When I say web service scale testing I mean testing to figure out how many instances of your service you need. This type of testing is really easy to explain but typically hard to get right.
People who are not used to this type of testing typically make one (or two) of two common mistakes. The most common problem is that testing is done with a single (or very few) test users. This is typically (but not always) a problem since the user data is the same and hence you might end up using cached data from your database. Most databases optimize themselves when the same data is retrieved over and over again.
The second common problem is that the traffic generated not represents expected usage patterns. For example the test might read and write the same amount of data while expected usage is more read or write heavy. Depending on your implementation you might be optimized for one or the other.
When you are testing a service for scale there are so many parameters that come into play that it is often hard to predict which parameters actually matter and what hidden bottle necks you have. That is why I always advocate doing scale testing based on real (or predicted) usage patterns.
For example I once had a co-worker who did both mistakes and ended up with a result that indicated the service could handle a lot of load. Essentially a single instance would cover our needs. However when a real life scenario was used the service quickly grinded to a halt surfacing a bug causing us to use several instances even though the expected load was much less than in the original test.

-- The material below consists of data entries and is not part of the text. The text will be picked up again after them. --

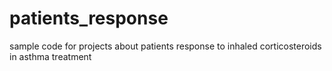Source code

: # patients_response
sample code for projects about patients response to inhaled corticosteroids in asthma treatment 
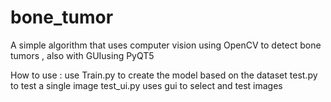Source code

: # bone_tumor
A simple algorithm that uses computer vision using OpenCV to detect bone tumors , also with GUIusing PyQT5

How to use : 
use Train.py to create the model based on the dataset
test.py to test a single image
test_ui.py uses gui to select and test images
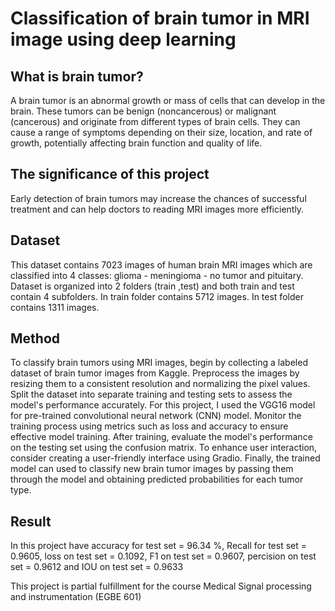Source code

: # Classification of brain tumor in MRI image using deep learning

## What is brain tumor?
A brain tumor is an abnormal growth or mass of cells that can develop in the brain. These tumors can be benign (noncancerous) or malignant (cancerous) and originate from different types of brain cells. They can cause a range of symptoms depending on their size, location, and rate of growth, potentially affecting brain function and quality of life. 

## The significance of this project
Early detection of brain tumors may increase the chances of successful treatment and can help doctors to reading MRI images more efficiently.

## Dataset
This dataset contains 7023 images of human brain MRI images which are classified into 4 classes: glioma - meningioma - no tumor and pituitary. Dataset is organized into 2 folders (train ,test) and both train and test contain 4 subfolders. In train folder contains 5712 images. In test folder contains 1311 images.

## Method
To classify brain tumors using MRI images, begin by collecting a labeled dataset of brain tumor images from Kaggle. Preprocess the images by resizing them to a consistent resolution and normalizing the pixel values. Split the dataset into separate training and testing sets to assess the model's performance accurately. For this project, I used the VGG16 model for pre-trained convolutional neural network (CNN) model. Monitor the training process using metrics such as loss and accuracy to ensure effective model training. After training, evaluate the model's performance on the testing set using the confusion matrix. To enhance user interaction, consider creating a user-friendly interface using Gradio. Finally, the trained model can used to classify new brain tumor images by passing them through the model and obtaining predicted probabilities for each tumor type.

## Result
In this project have accuracy for test set = 96.34 %, Recall for test set = 0.9605, loss on test set = 0.1092, F1 on test set = 0.9607, percision on test set = 0.9612 and IOU on test set = 0.9633



This project is partial fulfillment for the course Medical Signal processing and instrumentation (EGBE 601)
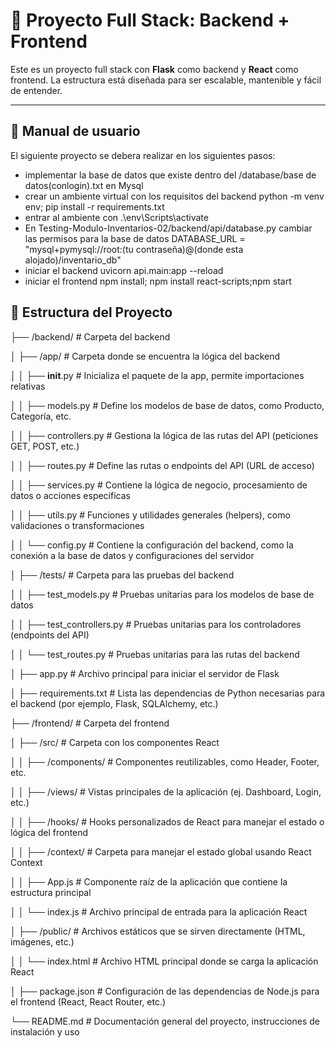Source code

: # 🧩 Proyecto Full Stack: Backend + Frontend

Este es un proyecto full stack con **Flask** como backend y **React** como frontend. La estructura está diseñada para ser escalable, mantenible y fácil de entender.

---
## 📁 Manual de usuario 
El siguiente proyecto se debera realizar en los siguientes pasos:
- implementar la base de datos que existe dentro del /database/base de datos(conlogin).txt en Mysql 
- crear un ambiente virtual con los requisitos del backend python -m venv env; pip install -r requirements.txt
- entrar al ambiente con .\env\Scripts\activate
- En Testing-Modulo-Inventarios-02/backend/api/database.py cambiar las permisos para la base de datos DATABASE_URL = "mysql+pymysql://root:(tu contraseña)@(donde esta alojado)/inventario_db"
- iniciar el backend uvicorn api.main:app --reload
- iniciar el frontend npm install; npm install react-scripts;npm start
 

## 📁 Estructura del Proyecto

├── /backend/                        # Carpeta del backend

│   ├── /app/                         # Carpeta donde se encuentra la lógica del backend

│   │   ├── __init__.py               # Inicializa el paquete de la app, permite importaciones relativas

│   │   ├── models.py                 # Define los modelos de base de datos, como Producto, Categoría, etc.

│   │   ├── controllers.py            # Gestiona la lógica de las rutas del API (peticiones GET, POST, etc.)

│   │   ├── routes.py                 # Define las rutas o endpoints del API (URL de acceso)

│   │   ├── services.py               # Contiene la lógica de negocio, procesamiento de datos o acciones específicas

│   │   ├── utils.py                  # Funciones y utilidades generales (helpers), como validaciones o transformaciones

│   │   └── config.py                 # Contiene la configuración del backend, como la conexión a la base de datos y configuraciones del servidor

│   ├── /tests/                       # Carpeta para las pruebas del backend

│   │   ├── test_models.py            # Pruebas unitarias para los modelos de base de datos

│   │   ├── test_controllers.py       # Pruebas unitarias para los controladores (endpoints del API)

│   │   └── test_routes.py            # Pruebas unitarias para las rutas del backend

│   ├── app.py                        # Archivo principal para iniciar el servidor de Flask

│   ├── requirements.txt              # Lista las dependencias de Python necesarias para el backend (por ejemplo, Flask, SQLAlchemy, etc.)

├── /frontend/                        # Carpeta del frontend

│   ├── /src/                         # Carpeta con los componentes React

│   │   ├── /components/              # Componentes reutilizables, como Header, Footer, etc.

│   │   ├── /views/                   # Vistas principales de la aplicación (ej. Dashboard, Login, etc.)

│   │   ├── /hooks/                   # Hooks personalizados de React para manejar el estado o lógica del frontend

│   │   ├── /context/                 # Carpeta para manejar el estado global usando React Context

│   │   ├── App.js                    # Componente raíz de la aplicación que contiene la estructura principal

│   │   └── index.js                  # Archivo principal de entrada para la aplicación React

│   ├── /public/                      # Archivos estáticos que se sirven directamente (HTML, imágenes, etc.)

│   │   └── index.html                # Archivo HTML principal donde se carga la aplicación React

│   ├── package.json                  # Configuración de las dependencias de Node.js para el frontend (React, React Router, etc.)

└── README.md                         # Documentación general del proyecto, instrucciones de instalación y uso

So how do I know the usage pattern you might ask. Well if you are lucky you know based on older products. Otherwise you need to guess. the key is that you do your scale testing based on some scenario and as your service gets real users you can adjust this scale test for the future. And in y experience this type of testing eliminates a lot of the debate whether or not the results should be taken seriously or not which is often the case when the result is bad but non realistic usage patterns were used.